Should the listing contain images, exclude them; give the rest again exactly.

--- RECORDS PROVIDED Enclosed Below ---

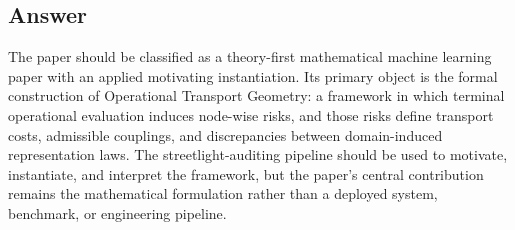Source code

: \documentclass[11pt,a4paper]{article}
\begin{document}
\subsection*{Answer}

The paper should be classified as a theory-first mathematical machine learning paper with an applied motivating instantiation. Its primary object is the formal construction of Operational Transport Geometry: a framework in which terminal operational evaluation induces node-wise risks, and those risks define transport costs, admissible couplings, and discrepancies between domain-induced representation laws. The streetlight-auditing pipeline should be used to motivate, instantiate, and interpret the framework, but the paper's central contribution remains the mathematical formulation rather than a deployed system, benchmark, or engineering pipeline.
\end{document}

--- End of Enclosed RECORDS PROVIDED ---

RESULT -
Source code

: \documentclass[11pt,a4paper]{article}
\begin{document}
\subsection*{Answer}

The paper should be classified as a theory-first mathematical machine learning paper with an applied motivating instantiation. Its primary object is the formal construction of Operational Transport Geometry: a framework in which terminal operational evaluation induces node-wise risks, and those risks define transport costs, admissible couplings, and discrepancies between domain-induced representation laws. The streetlight-auditing pipeline should be used to motivate, instantiate, and interpret the framework, but the paper's central contribution remains the mathematical formulation rather than a deployed system, benchmark, or engineering pipeline.
\end{document}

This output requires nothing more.